Tuesday, July 27, 2004

Macquarie Infrastructure Group (MIG) launches legal action against Ontario Government as Cintra prepares IPO for European Stock Market

MIG heavies Ontario on tollway

Macquarie Infrastructure Group has raised the stakes in its battle with the Ontario Government in Canada.

July 27, 2004

By Scott Rochfort
The Sydney Morning Herald
Copyright 2004

Macquarie Infrastructure Group has raised the stakes in its battle with the Ontario Government in Canada over the ETR 407 toll-road, launching legal action against the province in a bid to bring the latest skirmish to a halt.

After nine months of frosty relations with the newly elected Liberal Government, the toll-road operator hopes it can end the series of disputes through the courts.

In the latest battle, it has lodged a judicial order pressing the Government not to renew the vehicle permits of tollway users with outstanding accounts.
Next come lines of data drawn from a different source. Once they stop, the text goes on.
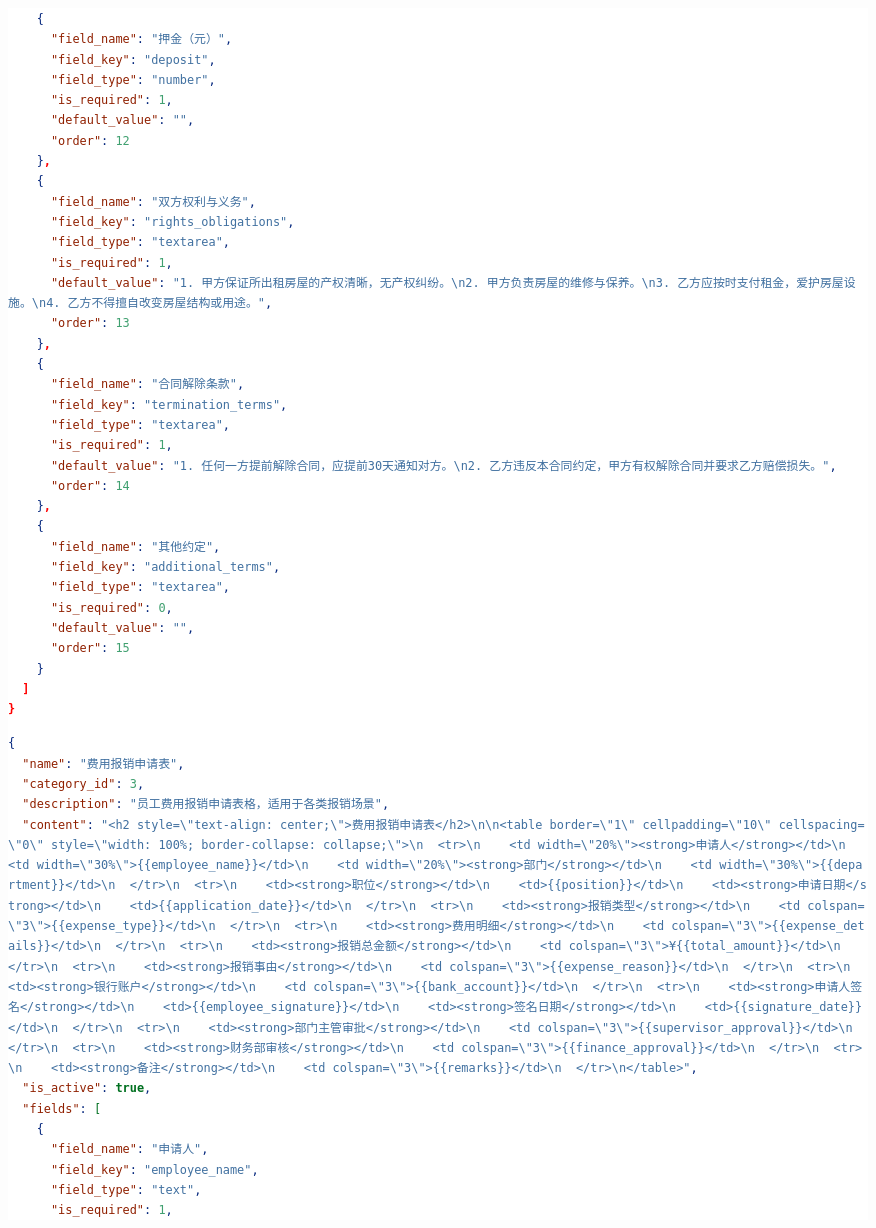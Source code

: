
 ```json
    {
      "field_name": "押金（元）",
      "field_key": "deposit",
      "field_type": "number",
      "is_required": 1,
      "default_value": "",
      "order": 12
    },
    {
      "field_name": "双方权利与义务",
      "field_key": "rights_obligations",
      "field_type": "textarea",
      "is_required": 1,
      "default_value": "1. 甲方保证所出租房屋的产权清晰，无产权纠纷。\n2. 甲方负责房屋的维修与保养。\n3. 乙方应按时支付租金，爱护房屋设施。\n4. 乙方不得擅自改变房屋结构或用途。",
      "order": 13
    },
    {
      "field_name": "合同解除条款",
      "field_key": "termination_terms",
      "field_type": "textarea",
      "is_required": 1,
      "default_value": "1. 任何一方提前解除合同，应提前30天通知对方。\n2. 乙方违反本合同约定，甲方有权解除合同并要求乙方赔偿损失。",
      "order": 14
    },
    {
      "field_name": "其他约定",
      "field_key": "additional_terms",
      "field_type": "textarea",
      "is_required": 0,
      "default_value": "",
      "order": 15
    }
  ]
}
```

```json
{
  "name": "费用报销申请表",
  "category_id": 3,
  "description": "员工费用报销申请表格，适用于各类报销场景",
  "content": "<h2 style=\"text-align: center;\">费用报销申请表</h2>\n\n<table border=\"1\" cellpadding=\"10\" cellspacing=\"0\" style=\"width: 100%; border-collapse: collapse;\">\n  <tr>\n    <td width=\"20%\"><strong>申请人</strong></td>\n    <td width=\"30%\">{{employee_name}}</td>\n    <td width=\"20%\"><strong>部门</strong></td>\n    <td width=\"30%\">{{department}}</td>\n  </tr>\n  <tr>\n    <td><strong>职位</strong></td>\n    <td>{{position}}</td>\n    <td><strong>申请日期</strong></td>\n    <td>{{application_date}}</td>\n  </tr>\n  <tr>\n    <td><strong>报销类型</strong></td>\n    <td colspan=\"3\">{{expense_type}}</td>\n  </tr>\n  <tr>\n    <td><strong>费用明细</strong></td>\n    <td colspan=\"3\">{{expense_details}}</td>\n  </tr>\n  <tr>\n    <td><strong>报销总金额</strong></td>\n    <td colspan=\"3\">¥{{total_amount}}</td>\n  </tr>\n  <tr>\n    <td><strong>报销事由</strong></td>\n    <td colspan=\"3\">{{expense_reason}}</td>\n  </tr>\n  <tr>\n    <td><strong>银行账户</strong></td>\n    <td colspan=\"3\">{{bank_account}}</td>\n  </tr>\n  <tr>\n    <td><strong>申请人签名</strong></td>\n    <td>{{employee_signature}}</td>\n    <td><strong>签名日期</strong></td>\n    <td>{{signature_date}}</td>\n  </tr>\n  <tr>\n    <td><strong>部门主管审批</strong></td>\n    <td colspan=\"3\">{{supervisor_approval}}</td>\n  </tr>\n  <tr>\n    <td><strong>财务部审核</strong></td>\n    <td colspan=\"3\">{{finance_approval}}</td>\n  </tr>\n  <tr>\n    <td><strong>备注</strong></td>\n    <td colspan=\"3\">{{remarks}}</td>\n  </tr>\n</table>",
  "is_active": true,
  "fields": [
    {
      "field_name": "申请人",
      "field_key": "employee_name",
      "field_type": "text",
      "is_required": 1,
```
The 407 also announced over the weekend it had "invoked resolution procedures" to settle a separate dispute over calculations on possible future payments to the Government over traffic congestion.

"If you have 94 years on a concession, you don't want these things to fester," said MIG chief executive Stephen Allen, a Toronto native.

The Government has shown little enthusiasm to resolve the issues and a fortnight ago threatened to appeal against an arbitration ruling which said the tollway operator had the right to raise tolls without government approval.

The dispute flared in February when the 407 raised tolls by 8 per cent without government approval.

MIG owns the 108 kilometre tollway with the Spanish tollway partner Grupo Ferrovial.

In a statement, 407 said it delivered "a notice of discriminatory action to the Government for the province's failure to comply with its legal obligation to deny [licence] plates".

Enrique Diaz-Rato, chief executive of ETR 407, said: "We have tried to resolve this issue amicably but we are left with no other choice but to take this action."

The 407 agreed to defer the suspension of licence plates for defaulters in 2000, citing problems with "customer service". The tollway now believes it has the problems ironed out.

The 407 is electronically monitored and the only deterrent for drivers who fail to pay their monthly toll bills is the threat of not having their licence plates renewed.

With drivers owing up to $C5000 ($5329), the company said it was owed $C16 million in outstanding bills.

The tollway, meanwhile, reported a loss in its second quarter of $C22.8 million, which included a depreciation charge of $C25.3 million.

Earnings before interest, tax, depreciation and amortisation were $C71.6 million for the quarter, up from $C57.8 million in the previous corresponding period.

A major positive was the 12 per cent cut in operating expenses to $C25.4 million and the strong lift in traffic volumes.

Traffic volumes for the quarter rose 9.3 per cent over the previous corresponding period, which included a one-day record of 384,242 vehicles.

JP Morgan analyst David Leitch said the move to hasten a resolution to the dispute could be related to the upcoming float of the Spanish toll-road operator Cintra Concesiones de Infraestructuras de Transporte, which is owned by MIG and Ferrovial.

"The Ontario Government is going to lose but they still have a few cards," Mr Leitch said, noting the potential fallout of the dispute on Cintra's listing price.

"Their weapon is that they can extend the process to some extent."

Macquarie Equities analyst Ian Myles said the latest action taken by the 407 over the non-renewal of licence plates and tolling issues was a "natural escalation", given the disputes had been running since January.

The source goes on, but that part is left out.